Report back every line from the entries below in which the word "check" occurs.
Source records section start
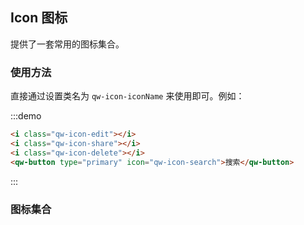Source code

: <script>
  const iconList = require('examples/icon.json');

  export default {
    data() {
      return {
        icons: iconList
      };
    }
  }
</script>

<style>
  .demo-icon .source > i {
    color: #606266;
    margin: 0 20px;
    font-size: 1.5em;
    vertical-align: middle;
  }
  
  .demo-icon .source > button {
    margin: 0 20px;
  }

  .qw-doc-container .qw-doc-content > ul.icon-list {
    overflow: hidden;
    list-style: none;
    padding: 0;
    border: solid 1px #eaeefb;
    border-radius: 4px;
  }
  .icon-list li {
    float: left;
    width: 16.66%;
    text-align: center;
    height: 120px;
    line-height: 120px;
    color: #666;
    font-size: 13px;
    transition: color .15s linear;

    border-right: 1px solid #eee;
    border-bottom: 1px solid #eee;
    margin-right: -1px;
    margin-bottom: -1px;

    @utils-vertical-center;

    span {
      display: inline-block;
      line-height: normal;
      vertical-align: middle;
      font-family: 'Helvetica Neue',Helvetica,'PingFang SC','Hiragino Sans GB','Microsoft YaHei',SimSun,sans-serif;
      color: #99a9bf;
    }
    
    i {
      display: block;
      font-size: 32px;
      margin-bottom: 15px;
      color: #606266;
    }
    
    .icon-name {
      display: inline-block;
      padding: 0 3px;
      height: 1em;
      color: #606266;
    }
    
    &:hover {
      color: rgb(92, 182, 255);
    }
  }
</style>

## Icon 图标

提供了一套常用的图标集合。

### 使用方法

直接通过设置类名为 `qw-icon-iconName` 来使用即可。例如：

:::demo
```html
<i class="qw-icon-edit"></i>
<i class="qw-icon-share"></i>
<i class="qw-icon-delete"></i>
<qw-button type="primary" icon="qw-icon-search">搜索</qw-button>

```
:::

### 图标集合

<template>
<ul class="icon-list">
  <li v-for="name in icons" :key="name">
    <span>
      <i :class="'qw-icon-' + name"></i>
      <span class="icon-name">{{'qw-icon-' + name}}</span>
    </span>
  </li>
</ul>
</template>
Source records section end
Source records section start
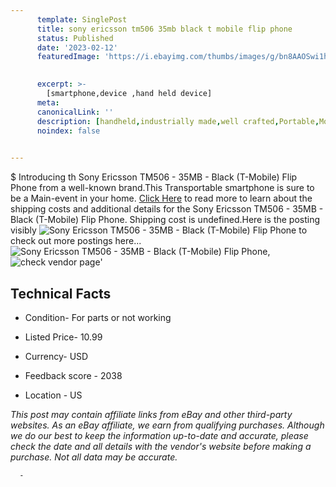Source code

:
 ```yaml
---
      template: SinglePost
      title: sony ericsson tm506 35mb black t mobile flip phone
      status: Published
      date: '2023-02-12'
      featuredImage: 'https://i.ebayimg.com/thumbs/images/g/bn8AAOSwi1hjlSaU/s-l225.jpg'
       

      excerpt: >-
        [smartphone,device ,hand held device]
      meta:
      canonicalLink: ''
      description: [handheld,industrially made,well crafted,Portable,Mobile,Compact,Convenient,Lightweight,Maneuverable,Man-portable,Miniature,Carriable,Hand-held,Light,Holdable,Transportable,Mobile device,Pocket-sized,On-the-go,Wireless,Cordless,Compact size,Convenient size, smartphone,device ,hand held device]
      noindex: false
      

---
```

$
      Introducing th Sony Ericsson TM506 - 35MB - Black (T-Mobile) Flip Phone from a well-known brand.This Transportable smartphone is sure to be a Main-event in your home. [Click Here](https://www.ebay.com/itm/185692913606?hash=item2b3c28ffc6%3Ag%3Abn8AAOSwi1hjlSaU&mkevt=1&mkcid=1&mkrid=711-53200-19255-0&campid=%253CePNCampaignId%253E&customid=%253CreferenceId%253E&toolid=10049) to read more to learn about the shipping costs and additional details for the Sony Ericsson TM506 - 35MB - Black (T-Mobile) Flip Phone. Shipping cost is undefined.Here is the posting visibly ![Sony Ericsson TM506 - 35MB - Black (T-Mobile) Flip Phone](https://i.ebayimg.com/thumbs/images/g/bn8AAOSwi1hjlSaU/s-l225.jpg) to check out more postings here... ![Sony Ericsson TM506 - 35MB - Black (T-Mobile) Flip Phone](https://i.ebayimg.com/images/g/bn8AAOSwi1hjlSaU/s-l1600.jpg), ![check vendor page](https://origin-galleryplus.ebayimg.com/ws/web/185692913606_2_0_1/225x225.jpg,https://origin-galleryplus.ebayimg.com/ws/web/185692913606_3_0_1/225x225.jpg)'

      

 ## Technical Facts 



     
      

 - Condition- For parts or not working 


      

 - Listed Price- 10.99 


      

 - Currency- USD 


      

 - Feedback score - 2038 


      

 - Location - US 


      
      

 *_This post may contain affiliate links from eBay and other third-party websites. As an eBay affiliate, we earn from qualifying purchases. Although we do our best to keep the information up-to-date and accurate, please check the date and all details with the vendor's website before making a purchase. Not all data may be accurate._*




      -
Source records section end
Source records section start
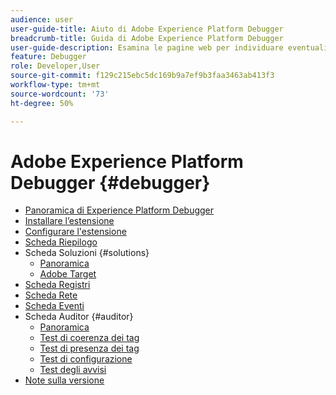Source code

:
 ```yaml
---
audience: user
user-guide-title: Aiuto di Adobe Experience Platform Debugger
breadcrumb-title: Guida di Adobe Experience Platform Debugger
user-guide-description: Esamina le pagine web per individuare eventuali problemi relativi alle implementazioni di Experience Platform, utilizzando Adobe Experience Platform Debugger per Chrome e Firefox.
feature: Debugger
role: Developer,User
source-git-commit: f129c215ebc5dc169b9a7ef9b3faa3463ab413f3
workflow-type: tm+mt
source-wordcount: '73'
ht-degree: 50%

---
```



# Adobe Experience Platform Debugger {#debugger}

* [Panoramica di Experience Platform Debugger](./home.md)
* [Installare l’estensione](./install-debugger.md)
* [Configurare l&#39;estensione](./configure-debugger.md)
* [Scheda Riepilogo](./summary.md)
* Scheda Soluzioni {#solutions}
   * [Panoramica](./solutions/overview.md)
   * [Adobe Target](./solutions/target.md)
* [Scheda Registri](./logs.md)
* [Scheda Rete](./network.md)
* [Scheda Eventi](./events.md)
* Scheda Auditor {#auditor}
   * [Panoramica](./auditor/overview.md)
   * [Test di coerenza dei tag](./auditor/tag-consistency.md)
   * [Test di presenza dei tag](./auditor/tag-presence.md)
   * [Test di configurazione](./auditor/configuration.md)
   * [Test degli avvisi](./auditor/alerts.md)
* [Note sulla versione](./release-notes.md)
Source records section end
* Solution *
      Introducing th Sony Ericsson TM506 - 35MB - Black (T-Mobile) Flip Phone from a well-known brand.This Transportable smartphone is sure to be a Main-event in your home. [Click Here](https://www.ebay.com/itm/185692913606?hash=item2b3c28ffc6%3Ag%3Abn8AAOSwi1hjlSaU&mkevt=1&mkcid=1&mkrid=711-53200-19255-0&campid=%253CePNCampaignId%253E&customid=%253CreferenceId%253E&toolid=10049) to read more to learn about the shipping costs and additional details for the Sony Ericsson TM506 - 35MB - Black (T-Mobile) Flip Phone. Shipping cost is undefined.Here is the posting visibly ![Sony Ericsson TM506 - 35MB - Black (T-Mobile) Flip Phone](https://i.ebayimg.com/thumbs/images/g/bn8AAOSwi1hjlSaU/s-l225.jpg) to check out more postings here... ![Sony Ericsson TM506 - 35MB - Black (T-Mobile) Flip Phone](https://i.ebayimg.com/images/g/bn8AAOSwi1hjlSaU/s-l1600.jpg), ![check vendor page](https://origin-galleryplus.ebayimg.com/ws/web/185692913606_2_0_1/225x225.jpg,https://origin-galleryplus.ebayimg.com/ws/web/185692913606_3_0_1/225x225.jpg)'
 *_This post may contain affiliate links from eBay and other third-party websites. As an eBay affiliate, we earn from qualifying purchases. Although we do our best to keep the information up-to-date and accurate, please check the date and all details with the vendor's website before making a purchase. Not all data may be accurate._*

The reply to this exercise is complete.